Scammers use fake FACEIT pages to steal Steam accounts

Scammers are deploying fake FACEIT verification pages that mimic FACEIT branding and sometimes include links to real FACEIT pages to appear legitimate. The fake sites use lookalike domains such as faceit-discord.com, faceit-clubs-verify.com and faceit-verification-clubs.com. Pages present an optional identity check or warn of account problems to prompt users to sign in.

Sites often show a QR code that is difficult to scan and then present a visible Sign in through Steam button. When users click that button the page displays a Steam login window inside the site rather than opening the real Steam page. Security researchers call this a Browser-in-the-Browser attack; the fake window can include an image of an address bar that appears to be steamcommunity.com while the browser’s real address bar remains unchanged.

Anything entered into the embedded window, including Steam Guard one-time codes, is sent to the attackers. After gaining access, criminals can transfer Counter-Strike 2 skins and items, remove wallet funds, use the account to scam others or sell the account on criminal marketplaces.

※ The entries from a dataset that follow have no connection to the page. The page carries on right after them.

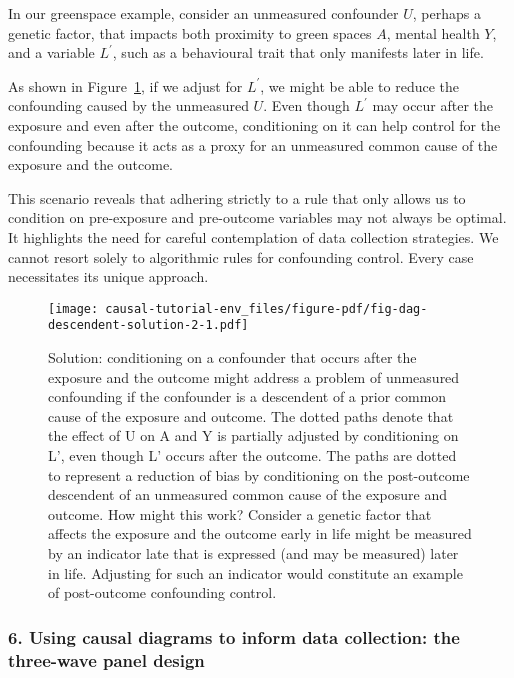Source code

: \documentclass[
  singlecolumn]{article}
\begin{document}
In our greenspace example, consider an unmeasured confounder \(U\),
perhaps a genetic factor, that impacts both proximity to green spaces
\(A\), mental health \(Y\), and a variable \(L^\prime\), such as a
behavioural trait that only manifests later in life.

As shown in Figure~\ref{fig-dag-descendent-solution-2}, if we adjust for
\(L^\prime\), we might be able to reduce the confounding caused by the
unmeasured \(U\). Even though \(L^\prime\) may occur after the exposure
and even after the outcome, conditioning on it can help control for the
confounding because it acts as a proxy for an unmeasured common cause of
the exposure and the outcome.

This scenario reveals that adhering strictly to a rule that only allows
us to condition on pre-exposure and pre-outcome variables may not always
be optimal. It highlights the need for careful contemplation of data
collection strategies. We cannot resort solely to algorithmic rules for
confounding control. Every case necessitates its unique approach.

\begin{figure}

{\centering \texttt{[image: causal-tutorial-env\_files/figure-pdf/fig-dag-descendent-solution-2-1.pdf]}

}

\caption{\label{fig-dag-descendent-solution-2}Solution: conditioning on
a confounder that occurs after the exposure and the outcome might
address a problem of unmeasured confounding if the confounder is a
descendent of a prior common cause of the exposure and outcome. The
dotted paths denote that the effect of U on A and Y is partially
adjusted by conditioning on L', even though L' occurs after the outcome.
The paths are dotted to represent a reduction of bias by conditioning on
the post-outcome descendent of an unmeasured common cause of the
exposure and outcome. How might this work? Consider a genetic factor
that affects the exposure and the outcome early in life might be
measured by an indicator late that is expressed (and may be measured)
later in life. Adjusting for such an indicator would constitute an
example of post-outcome confounding control.}

\end{figure}

\hypertarget{using-causal-diagrams-to-inform-data-collection-the-three-wave-panel-design}{%
\subsubsection{6. Using causal diagrams to inform data collection: the
three-wave panel
design}\label{using-causal-diagrams-to-inform-data-collection-the-three-wave-panel-design}}
\end{document}
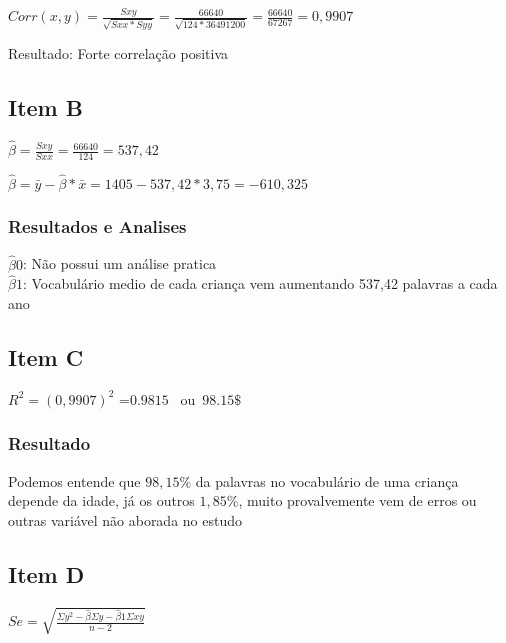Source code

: \documentclass{article}
\begin{document}
            \begin{flushleft}
                $Corr(x,y) = \frac{Sxy}{\sqrt{Sxx * Syy}} = \frac{66640}{\sqrt{124 * 36491200}} = \frac{66640}{67267} = 0,9907 $

            \end{flushleft}
            
            Resultado: Forte correlação positiva
    \subsection{Item B}
    
            \begin{flushleft}

                $\hat{\beta} = \frac{Sxy}{Sxx} = \frac{66640}{124} = 537,42$

                $\hat{\beta} = \bar{y} - \hat{\beta} * \bar{x} = 1405 -537,42 * 3,75 = -610,325$
            \end{flushleft}
            
            \subsubsection{Resultados e Analises}

            $\hat{\beta}0 $: Não possui um análise pratica \\    
            $\hat{\beta}1 $: Vocabulário medio de cada criança vem aumentando 537,42 palavras a cada ano

    \subsection{Item C}
            
            \begin{flushleft}
                $R^2 = (0,9907)^2$ =$0.9815 $  \ ou\  $ 98.15\$$
            \end{flushleft}

        \subsubsection{Resultado}
        Podemos entende que $98,15\% $ da palavras no vocabulário de uma criança depende da idade, 
        já os outros $1,85\%$, muito provalvemente vem de erros ou outras variável não aborada no estudo
    
    \subsection{Item D}
    \begin{flushleft}
        $Se = \sqrt{ \frac{\Sigma y^2 - \hat{\beta } \Sigma y - \hat{\beta}1 \Sigma xy }{n-2}}$
    \end{flushleft}   
\end{document}
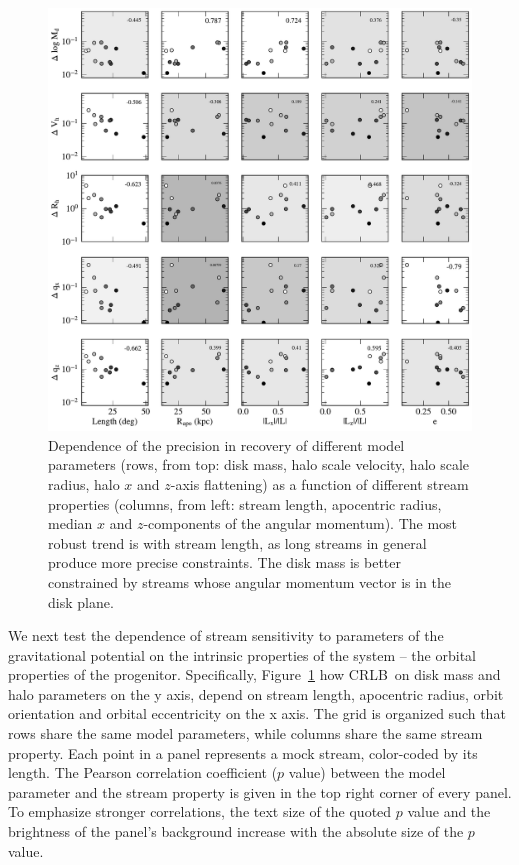 \documentclass[modern]{aastex61}
\newcommand{\acronym}[1]{{\small{#1}}}
\newcommand{\CRLB}{\acronym{CRLB}}
\begin{document}
\begin{figure}
\begin{center}
\includegraphics[width=\textwidth]{orbit_correlations.pdf}
\caption{Dependence of the precision in recovery of different model parameters (rows, from top: disk mass, halo scale velocity, halo scale radius, halo $x$ and $z$-axis flattening) as a function of different stream properties (columns, from left: stream length, apocentric radius, median $x$ and $z$-components of the angular momentum).
The most robust trend is with stream length, as long streams in general produce more precise constraints.
The disk mass is better constrained by streams whose angular momentum vector is in the disk plane.}
\label{fig:orbit_correlations}
\end{center}
\end{figure}

We next test the dependence of stream sensitivity to parameters of the gravitational potential on the intrinsic properties of the system -- the orbital properties of the progenitor.
Specifically, Figure~\ref{fig:orbit_correlations} how \CRLB\ on disk mass and halo parameters on the y axis, depend on stream length, apocentric radius, orbit orientation and orbital eccentricity on the x axis.
The grid is organized such that rows share the same model parameters, while columns share the same stream property.
Each point in a panel represents a mock stream, color-coded by its length.
The Pearson correlation coefficient ($p$ value) between the model parameter and the stream property is given in the top right corner of every panel.
To emphasize stronger correlations, the text size of the quoted $p$ value and the brightness of the panel's background increase with the absolute size of the $p$ value.
\end{document}
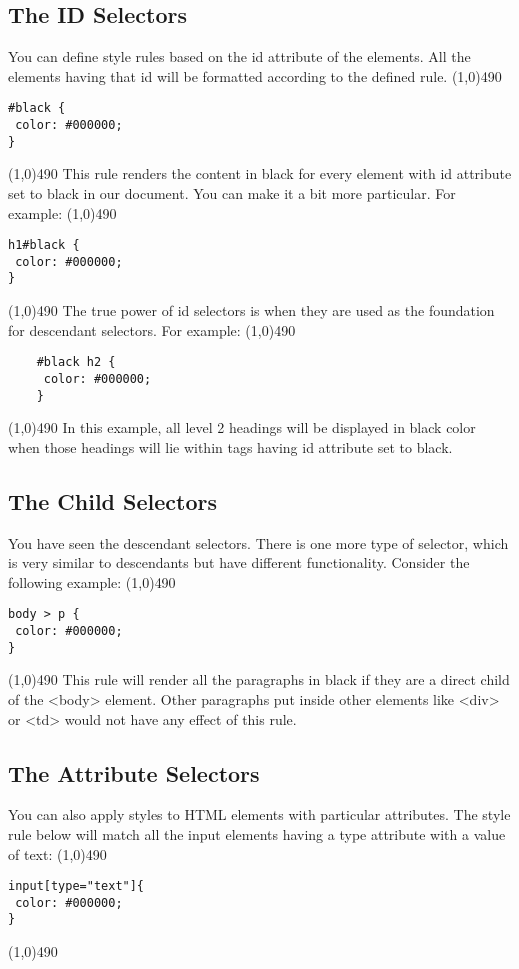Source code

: \documentclass{report}
\begin{document}
    \subsection{The ID Selectors}
    \bigbreak \noindent 
    You can define style rules based on the id attribute of the elements. All the elements having that id will be formatted according to the defined rule.
    \bigbreak \noindent 
    \line(1,0){490}
    \begin{verbatim}
#black {
 color: #000000;
}
    \end{verbatim}
    \line(1,0){490}
    \bigbreak \noindent 
    This rule renders the content in black for every element with id attribute set to black in our document. You can make it a bit more particular. For example:
    \bigbreak \noindent 
    \line(1,0){490}
    \begin{verbatim}
h1#black {
 color: #000000;
}
    \end{verbatim}
    \line(1,0){490}
    \bigbreak \noindent 
    The true power of id selectors is when they are used as the foundation for
    descendant selectors. For example:
    \bigbreak \noindent 
    \line(1,0){490}
    \begin{verbatim}
    #black h2 {
     color: #000000;
    }
    \end{verbatim}
    \line(1,0){490}
    \bigbreak \noindent 
    In this example, all level 2 headings will be displayed in black color when those
    headings will lie within tags having id attribute set to black.

    \pagebreak \bigbreak \noindent 
    \subsection{The Child Selectors}
    \bigbreak \noindent 
    You have seen the descendant selectors. There is one more type of selector,
    which is very similar to descendants but have different functionality. Consider
    the following example:
    \bigbreak \noindent 
    \line(1,0){490}
\begin{verbatim}
body > p {
 color: #000000;
}
\end{verbatim}
    \line(1,0){490}
    \bigbreak \noindent 
    This rule will render all the paragraphs in black if they are a direct child of the
    <body> element. Other paragraphs put inside other elements like <div> or
    <td> would not have any effect of this rule.
    \bigbreak \noindent 
    \subsection{The Attribute Selectors}
    \bigbreak \noindent 
    You can also apply styles to HTML elements with particular attributes. The style
    rule below will match all the input elements having a type attribute with a value
    of text:
    \bigbreak \noindent 
    \line(1,0){490}
    \begin{verbatim}
input[type="text"]{
 color: #000000;
}
    \end{verbatim}
    \line(1,0){490}
    \bigbreak \noindent 
\end{document}
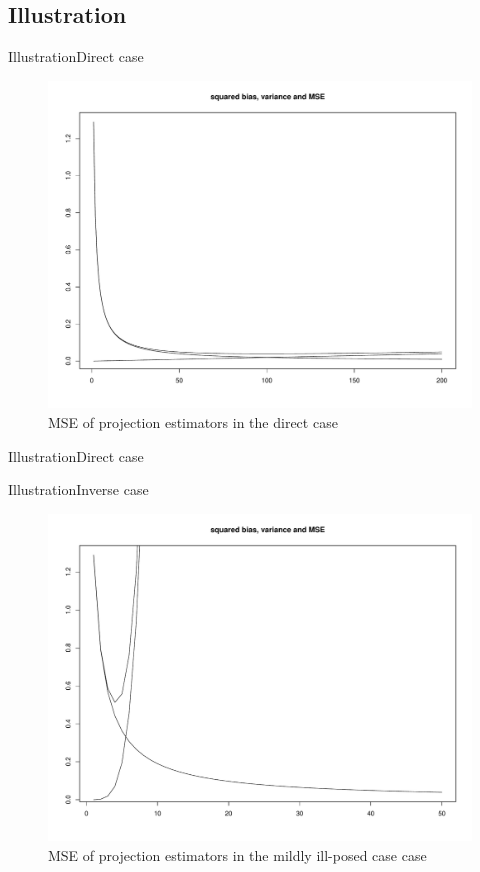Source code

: \documentclass[10pt]{beamer}
\begin{document}
\subsection{Illustration}
\begin{frame}{Illustration}{Direct case}
\begin{figure}
\centering
 \includegraphics[width=.8\linewidth]{direct-case.pdf}
\caption{MSE of projection estimators in the direct case}\label{DC}
\end{figure}
\end{frame}

\begin{frame}{Illustration}{Direct case}
\begin{center}
\end{center}
\end{frame}

\begin{frame}{Illustration}{Inverse case}
\begin{figure}
\centering
 \includegraphics[width=.8\linewidth]{mildly-illposed.pdf}
\caption{MSE of projection estimators in the mildly ill-posed case case}\label{DC}
\end{figure}
\end{frame}
\end{document}

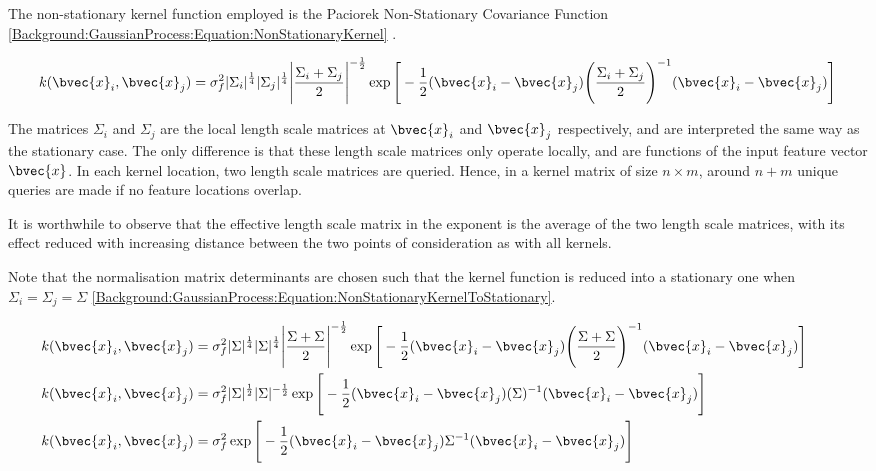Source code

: 			The non-stationary kernel function employed is the Paciorek Non-Stationary Covariance Function \eqref{Background:GaussianProcess:Equation:NonStationaryKernel} \cite{AdaptiveNonStationaryKernel}.
			
			\begin{equation}
				k(\bvec{x}_{i}, \bvec{x}_{j}) = \sigma_{f}^{2} |\Sigma_{i}|^{\frac{1}{4}} |\Sigma_{j}|^{\frac{1}{4}} \Bigg|\frac{\Sigma_{i} + \Sigma_{j}}{2}\Bigg|^{-\frac{1}{2}} \exp\Bigg[ -\frac{1}{2} (\bvec{x}_{i} - \bvec{x}_{j}) \Bigg(\frac{\Sigma_{i} + \Sigma_{j}}{2}\Bigg)^{-1} (\bvec{x}_{i} - \bvec{x}_{j}) \Bigg]
			\label{Background:GaussianProcess:Equation:NonStationaryKernel}
			\end{equation}			
			
			The matrices $\Sigma_{i}$ and $\Sigma_{j}$ are the local length scale matrices at $\bvec{x}_{i}$ and $\bvec{x}_{j}$ respectively, and are interpreted the same way as the stationary case. The only difference is that these length scale matrices only operate locally, and are functions of the input feature vector $\bvec{x}$. In each kernel location, two length scale matrices are queried. Hence, in a kernel matrix of size $n \times m$, around $n + m$ unique queries are made if no feature locations overlap.
			
			It is worthwhile to observe that the effective length scale matrix in the exponent is the average of the two length scale matrices, with its effect reduced with increasing distance between the two points of consideration as with all kernels.
			
			Note that the normalisation matrix determinants are chosen such that the kernel function is reduced into a stationary one when $\Sigma_{i} = \Sigma_{j} = \Sigma$ \eqref{Background:GaussianProcess:Equation:NonStationaryKernelToStationary}. 
			
			\begin{equation}
				\left.
					\begin{aligned}
						k(\bvec{x}_{i}, \bvec{x}_{j}) &= \sigma_{f}^{2} |\Sigma|^{\frac{1}{4}} |\Sigma|^{\frac{1}{4}} \Bigg|\frac{\Sigma + \Sigma}{2}\Bigg|^{-\frac{1}{2}} \exp\Bigg[ -\frac{1}{2} (\bvec{x}_{i} - \bvec{x}_{j}) \Bigg(\frac{\Sigma + \Sigma}{2}\Bigg)^{-1} (\bvec{x}_{i} - \bvec{x}_{j}) \Bigg] \\
						k(\bvec{x}_{i}, \bvec{x}_{j}) &= \sigma_{f}^{2} |\Sigma|^{\frac{1}{2}} |\Sigma|^{-\frac{1}{2}} \exp\Bigg[ -\frac{1}{2} (\bvec{x}_{i} - \bvec{x}_{j}) (\Sigma)^{-1} (\bvec{x}_{i} - \bvec{x}_{j}) \Bigg] \\
						k(\bvec{x}_{i}, \bvec{x}_{j}) &= \sigma_{f}^{2} \exp\Bigg[ -\frac{1}{2} (\bvec{x}_{i} - \bvec{x}_{j}) \Sigma^{-1} (\bvec{x}_{i} - \bvec{x}_{j}) \Bigg]
					\end{aligned}
				\qquad \right.
			\label{Background:GaussianProcess:Equation:NonStationaryKernelToStationary}
			\end{equation}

The scam is spread through gaming forums, Discord servers, social posts and direct messages. Many of the fraudulent domains are registered only days or hours before use and are replaced frequently after they are reported or blocked.

Players can reduce their risk by checking the real browser address bar and by opening faceit.com or steamcommunity.com directly in a new tab or in the official apps instead of following links. Avoid entering credentials into login windows that appear inside other websites and be cautious of messages that insist on immediate verification.

If credentials have already been entered, affected users should change their Steam password, enable and verify Steam Guard, sign out of all other devices, remove any unfamiliar API keys, change reused passwords on other sites and review recent trades and purchases for unauthorized activity.

FACEIT requires many players to link Steam accounts for ranked matches, tournaments and anti-cheat functions. Steam accounts often contain purchased games, saved payment methods, wallet balances and cosmetic items, which makes them targets for account theft.